+++ SOURCE MATERIAL
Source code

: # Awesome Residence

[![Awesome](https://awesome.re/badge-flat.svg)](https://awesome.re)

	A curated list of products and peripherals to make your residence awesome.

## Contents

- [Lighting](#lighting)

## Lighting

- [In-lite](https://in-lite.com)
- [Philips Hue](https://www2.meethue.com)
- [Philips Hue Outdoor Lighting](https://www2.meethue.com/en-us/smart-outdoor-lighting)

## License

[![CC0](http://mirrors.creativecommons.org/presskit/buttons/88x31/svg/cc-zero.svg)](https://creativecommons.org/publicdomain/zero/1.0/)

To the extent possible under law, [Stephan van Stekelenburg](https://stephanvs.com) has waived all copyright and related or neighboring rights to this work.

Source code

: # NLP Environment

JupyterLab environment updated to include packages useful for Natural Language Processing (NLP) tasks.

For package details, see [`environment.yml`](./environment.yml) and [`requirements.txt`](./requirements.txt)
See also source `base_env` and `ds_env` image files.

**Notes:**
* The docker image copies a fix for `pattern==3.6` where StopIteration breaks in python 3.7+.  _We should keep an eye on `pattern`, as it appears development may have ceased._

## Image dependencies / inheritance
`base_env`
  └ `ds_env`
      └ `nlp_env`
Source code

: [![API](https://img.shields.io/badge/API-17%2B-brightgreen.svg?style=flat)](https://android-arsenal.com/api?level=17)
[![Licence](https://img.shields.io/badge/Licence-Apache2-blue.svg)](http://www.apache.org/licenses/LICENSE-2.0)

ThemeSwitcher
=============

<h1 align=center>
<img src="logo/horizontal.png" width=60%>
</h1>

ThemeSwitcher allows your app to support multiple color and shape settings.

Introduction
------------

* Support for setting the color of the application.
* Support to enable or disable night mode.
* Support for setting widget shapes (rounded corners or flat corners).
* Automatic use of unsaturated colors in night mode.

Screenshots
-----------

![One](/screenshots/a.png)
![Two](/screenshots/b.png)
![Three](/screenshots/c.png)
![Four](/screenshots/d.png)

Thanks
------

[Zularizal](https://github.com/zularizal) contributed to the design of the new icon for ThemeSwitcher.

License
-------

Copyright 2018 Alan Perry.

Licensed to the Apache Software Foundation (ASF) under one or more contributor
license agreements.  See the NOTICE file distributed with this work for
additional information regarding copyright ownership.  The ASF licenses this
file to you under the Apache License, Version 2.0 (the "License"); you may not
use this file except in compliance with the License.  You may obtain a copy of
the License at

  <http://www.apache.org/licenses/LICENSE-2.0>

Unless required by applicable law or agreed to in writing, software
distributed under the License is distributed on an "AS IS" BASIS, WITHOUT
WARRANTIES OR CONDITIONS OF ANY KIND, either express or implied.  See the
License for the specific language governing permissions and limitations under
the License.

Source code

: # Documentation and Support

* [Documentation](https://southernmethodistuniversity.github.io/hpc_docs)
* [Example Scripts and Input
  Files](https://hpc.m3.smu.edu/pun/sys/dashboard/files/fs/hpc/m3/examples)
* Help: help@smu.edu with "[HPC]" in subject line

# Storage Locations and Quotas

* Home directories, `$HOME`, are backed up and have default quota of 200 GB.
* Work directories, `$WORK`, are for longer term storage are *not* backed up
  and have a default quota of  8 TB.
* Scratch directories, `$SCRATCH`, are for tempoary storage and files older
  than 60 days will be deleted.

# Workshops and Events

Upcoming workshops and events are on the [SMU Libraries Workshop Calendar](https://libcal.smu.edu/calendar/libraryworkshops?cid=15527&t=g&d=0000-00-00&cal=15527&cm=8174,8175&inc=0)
++++++
- [WHAT TO PRODUCE]
Please restate the preceding entries word for word.

- [WORKED SOLUTION]
Source code

: # Awesome Residence

[![Awesome](https://awesome.re/badge-flat.svg)](https://awesome.re)

	A curated list of products and peripherals to make your residence awesome.

## Contents

- [Lighting](#lighting)

## Lighting

- [In-lite](https://in-lite.com)
- [Philips Hue](https://www2.meethue.com)
- [Philips Hue Outdoor Lighting](https://www2.meethue.com/en-us/smart-outdoor-lighting)

## License

[![CC0](http://mirrors.creativecommons.org/presskit/buttons/88x31/svg/cc-zero.svg)](https://creativecommons.org/publicdomain/zero/1.0/)

To the extent possible under law, [Stephan van Stekelenburg](https://stephanvs.com) has waived all copyright and related or neighboring rights to this work.

Source code

: # NLP Environment

JupyterLab environment updated to include packages useful for Natural Language Processing (NLP) tasks.

For package details, see [`environment.yml`](./environment.yml) and [`requirements.txt`](./requirements.txt)
See also source `base_env` and `ds_env` image files.

**Notes:**
* The docker image copies a fix for `pattern==3.6` where StopIteration breaks in python 3.7+.  _We should keep an eye on `pattern`, as it appears development may have ceased._

## Image dependencies / inheritance
`base_env`
  └ `ds_env`
      └ `nlp_env`
Source code

: [![API](https://img.shields.io/badge/API-17%2B-brightgreen.svg?style=flat)](https://android-arsenal.com/api?level=17)
[![Licence](https://img.shields.io/badge/Licence-Apache2-blue.svg)](http://www.apache.org/licenses/LICENSE-2.0)

ThemeSwitcher
=============

<h1 align=center>
<img src="logo/horizontal.png" width=60%>
</h1>

ThemeSwitcher allows your app to support multiple color and shape settings.

Introduction
------------

* Support for setting the color of the application.
* Support to enable or disable night mode.
* Support for setting widget shapes (rounded corners or flat corners).
* Automatic use of unsaturated colors in night mode.

Screenshots
-----------

![One](/screenshots/a.png)
![Two](/screenshots/b.png)
![Three](/screenshots/c.png)
![Four](/screenshots/d.png)

Thanks
------

[Zularizal](https://github.com/zularizal) contributed to the design of the new icon for ThemeSwitcher.

License
-------

Copyright 2018 Alan Perry.

Licensed to the Apache Software Foundation (ASF) under one or more contributor
license agreements.  See the NOTICE file distributed with this work for
additional information regarding copyright ownership.  The ASF licenses this
file to you under the Apache License, Version 2.0 (the "License"); you may not
use this file except in compliance with the License.  You may obtain a copy of
the License at

  <http://www.apache.org/licenses/LICENSE-2.0>

Unless required by applicable law or agreed to in writing, software
distributed under the License is distributed on an "AS IS" BASIS, WITHOUT
WARRANTIES OR CONDITIONS OF ANY KIND, either express or implied.  See the
License for the specific language governing permissions and limitations under
the License.

Source code

: # Documentation and Support

* [Documentation](https://southernmethodistuniversity.github.io/hpc_docs)
* [Example Scripts and Input
  Files](https://hpc.m3.smu.edu/pun/sys/dashboard/files/fs/hpc/m3/examples)
* Help: help@smu.edu with "[HPC]" in subject line

# Storage Locations and Quotas

* Home directories, `$HOME`, are backed up and have default quota of 200 GB.
* Work directories, `$WORK`, are for longer term storage are *not* backed up
  and have a default quota of  8 TB.
* Scratch directories, `$SCRATCH`, are for tempoary storage and files older
  than 60 days will be deleted.

# Workshops and Events

Upcoming workshops and events are on the [SMU Libraries Workshop Calendar](https://libcal.smu.edu/calendar/libraryworkshops?cid=15527&t=g&d=0000-00-00&cal=15527&cm=8174,8175&inc=0)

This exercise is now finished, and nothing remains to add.